No Child rule would exempt 1 million more special-ed students
By Paul Basken
Bloomberg News Service
U.S. Education Secretary Margaret Spellings said her department plans to triple the number of disabled students that schools can partially exempt from annual tests required under the No Child Left Behind law.
Schools had been allowed to exclude about 10 percent of an estimated 6.5 million children with disabilities who qualify for special-education services, Education Department spokesman Chad Colby said. The new rule would excuse an additional 20 percent of students, or more than 1 million individuals, he said.

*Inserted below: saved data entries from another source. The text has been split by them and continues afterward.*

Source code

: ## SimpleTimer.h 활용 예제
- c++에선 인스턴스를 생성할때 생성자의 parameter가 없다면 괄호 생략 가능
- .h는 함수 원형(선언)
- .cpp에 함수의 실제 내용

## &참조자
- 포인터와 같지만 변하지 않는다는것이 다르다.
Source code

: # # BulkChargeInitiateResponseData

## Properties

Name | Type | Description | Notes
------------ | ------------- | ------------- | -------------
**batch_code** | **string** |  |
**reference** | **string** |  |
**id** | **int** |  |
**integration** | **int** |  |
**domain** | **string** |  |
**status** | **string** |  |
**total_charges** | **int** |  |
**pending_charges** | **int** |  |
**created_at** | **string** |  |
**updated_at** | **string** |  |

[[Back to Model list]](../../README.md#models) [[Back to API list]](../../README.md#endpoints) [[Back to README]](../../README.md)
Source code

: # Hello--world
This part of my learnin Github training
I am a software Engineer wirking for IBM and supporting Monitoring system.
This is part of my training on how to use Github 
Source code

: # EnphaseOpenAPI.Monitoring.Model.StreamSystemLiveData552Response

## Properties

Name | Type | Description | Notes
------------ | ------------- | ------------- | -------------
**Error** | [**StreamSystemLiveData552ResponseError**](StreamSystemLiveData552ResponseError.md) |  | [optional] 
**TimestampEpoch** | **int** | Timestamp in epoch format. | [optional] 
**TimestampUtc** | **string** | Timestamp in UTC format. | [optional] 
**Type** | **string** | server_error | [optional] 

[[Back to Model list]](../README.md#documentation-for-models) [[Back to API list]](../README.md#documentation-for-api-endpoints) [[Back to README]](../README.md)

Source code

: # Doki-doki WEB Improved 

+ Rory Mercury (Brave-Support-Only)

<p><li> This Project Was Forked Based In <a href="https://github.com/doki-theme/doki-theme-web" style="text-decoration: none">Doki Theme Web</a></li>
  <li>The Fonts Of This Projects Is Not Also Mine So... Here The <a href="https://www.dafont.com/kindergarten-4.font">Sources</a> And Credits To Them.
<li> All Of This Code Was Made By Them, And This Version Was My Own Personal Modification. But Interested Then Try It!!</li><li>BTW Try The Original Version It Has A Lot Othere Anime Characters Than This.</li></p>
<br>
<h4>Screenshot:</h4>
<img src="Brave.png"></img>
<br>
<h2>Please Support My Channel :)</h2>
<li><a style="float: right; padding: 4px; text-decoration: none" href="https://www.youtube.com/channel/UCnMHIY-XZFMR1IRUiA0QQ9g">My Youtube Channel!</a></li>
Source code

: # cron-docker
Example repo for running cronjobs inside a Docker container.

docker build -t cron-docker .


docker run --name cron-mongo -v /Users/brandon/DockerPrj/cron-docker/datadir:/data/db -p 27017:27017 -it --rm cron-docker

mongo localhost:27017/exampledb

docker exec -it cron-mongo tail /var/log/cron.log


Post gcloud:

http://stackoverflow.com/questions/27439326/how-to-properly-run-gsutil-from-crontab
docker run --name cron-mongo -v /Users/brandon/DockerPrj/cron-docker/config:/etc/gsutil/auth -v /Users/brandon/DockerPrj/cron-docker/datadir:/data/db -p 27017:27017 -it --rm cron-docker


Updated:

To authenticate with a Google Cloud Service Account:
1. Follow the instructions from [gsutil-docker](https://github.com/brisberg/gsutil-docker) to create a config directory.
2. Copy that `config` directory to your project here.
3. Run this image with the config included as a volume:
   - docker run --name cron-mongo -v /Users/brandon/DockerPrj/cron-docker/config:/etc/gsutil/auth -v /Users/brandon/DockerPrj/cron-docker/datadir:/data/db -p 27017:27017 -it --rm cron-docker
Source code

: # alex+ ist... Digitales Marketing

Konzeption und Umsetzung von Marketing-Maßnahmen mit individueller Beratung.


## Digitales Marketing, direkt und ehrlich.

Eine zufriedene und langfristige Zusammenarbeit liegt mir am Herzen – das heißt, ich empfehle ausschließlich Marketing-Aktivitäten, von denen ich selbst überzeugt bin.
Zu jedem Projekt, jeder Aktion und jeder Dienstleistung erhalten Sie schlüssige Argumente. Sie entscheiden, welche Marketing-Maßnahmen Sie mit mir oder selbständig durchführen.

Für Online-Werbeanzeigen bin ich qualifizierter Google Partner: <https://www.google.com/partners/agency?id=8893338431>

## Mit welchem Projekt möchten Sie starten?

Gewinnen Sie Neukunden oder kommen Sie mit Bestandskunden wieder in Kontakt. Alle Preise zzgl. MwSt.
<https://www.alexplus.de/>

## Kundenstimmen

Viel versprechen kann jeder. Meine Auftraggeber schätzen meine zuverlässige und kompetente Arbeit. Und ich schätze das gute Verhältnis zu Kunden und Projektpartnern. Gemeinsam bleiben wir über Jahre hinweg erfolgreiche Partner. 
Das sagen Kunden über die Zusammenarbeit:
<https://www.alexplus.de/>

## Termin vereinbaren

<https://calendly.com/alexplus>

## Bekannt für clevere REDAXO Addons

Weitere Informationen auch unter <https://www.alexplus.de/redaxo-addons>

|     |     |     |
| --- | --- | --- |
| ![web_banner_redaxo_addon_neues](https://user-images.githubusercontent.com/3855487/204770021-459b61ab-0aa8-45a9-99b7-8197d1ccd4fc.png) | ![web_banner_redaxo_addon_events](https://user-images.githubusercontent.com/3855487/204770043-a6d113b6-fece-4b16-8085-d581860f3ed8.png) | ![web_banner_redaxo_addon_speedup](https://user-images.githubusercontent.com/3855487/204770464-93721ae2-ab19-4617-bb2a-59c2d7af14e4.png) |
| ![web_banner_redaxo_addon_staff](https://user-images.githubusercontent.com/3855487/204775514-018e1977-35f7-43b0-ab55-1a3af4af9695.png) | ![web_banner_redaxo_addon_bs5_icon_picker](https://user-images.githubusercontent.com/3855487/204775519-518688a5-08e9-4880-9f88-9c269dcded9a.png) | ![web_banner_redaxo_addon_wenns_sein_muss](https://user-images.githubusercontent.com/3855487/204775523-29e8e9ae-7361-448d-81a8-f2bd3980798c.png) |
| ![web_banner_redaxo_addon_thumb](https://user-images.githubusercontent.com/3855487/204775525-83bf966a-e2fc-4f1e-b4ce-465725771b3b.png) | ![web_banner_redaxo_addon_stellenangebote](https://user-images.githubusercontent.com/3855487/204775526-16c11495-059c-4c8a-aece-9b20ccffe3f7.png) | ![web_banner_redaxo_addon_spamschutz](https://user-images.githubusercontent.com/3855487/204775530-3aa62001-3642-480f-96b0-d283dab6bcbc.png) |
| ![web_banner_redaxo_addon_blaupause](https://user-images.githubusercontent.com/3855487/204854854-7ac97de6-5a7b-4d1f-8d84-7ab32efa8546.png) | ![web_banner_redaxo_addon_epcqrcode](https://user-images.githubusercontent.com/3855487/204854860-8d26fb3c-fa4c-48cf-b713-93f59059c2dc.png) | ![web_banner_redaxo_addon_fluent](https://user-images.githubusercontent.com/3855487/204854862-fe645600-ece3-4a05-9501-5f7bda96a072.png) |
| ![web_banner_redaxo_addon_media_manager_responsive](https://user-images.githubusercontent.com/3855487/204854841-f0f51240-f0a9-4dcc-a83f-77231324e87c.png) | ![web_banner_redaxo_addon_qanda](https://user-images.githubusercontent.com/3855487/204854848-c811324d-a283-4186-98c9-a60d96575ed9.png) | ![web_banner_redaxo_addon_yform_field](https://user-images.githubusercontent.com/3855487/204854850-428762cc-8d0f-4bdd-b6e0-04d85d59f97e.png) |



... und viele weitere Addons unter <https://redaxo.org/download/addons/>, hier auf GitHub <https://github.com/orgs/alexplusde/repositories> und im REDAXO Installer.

Those students with physical, cognitive or behavioral disabilities are given an alternative set of exams that are graded on a different scale, Colby said. Schools still must show annual progress with these students' results as they would with the regular tests, he said.
"At its heart, this policy is all about improving the way we educate and assess children with disabilities," Spellings said in a speech to policymakers and educators at Guilford Elementary School in Columbia, Md. "It's a smarter, more sophisticated way of serving their needs."
Spellings first proposed increasing the number of disabled students eligible for alternative assessments in April. She said yesterday that 31 states have signed up to implement the policy for this school year.
The new rule is still subject to a 75-day comment period before becoming final, the Education Department said.
The No Child Left Behind law requires nationwide testing to encourage school improvement. Schools that fail to make sufficient academic progress for two consecutive years must let students transfer to a different school in the district, then pay for tutoring in the third year.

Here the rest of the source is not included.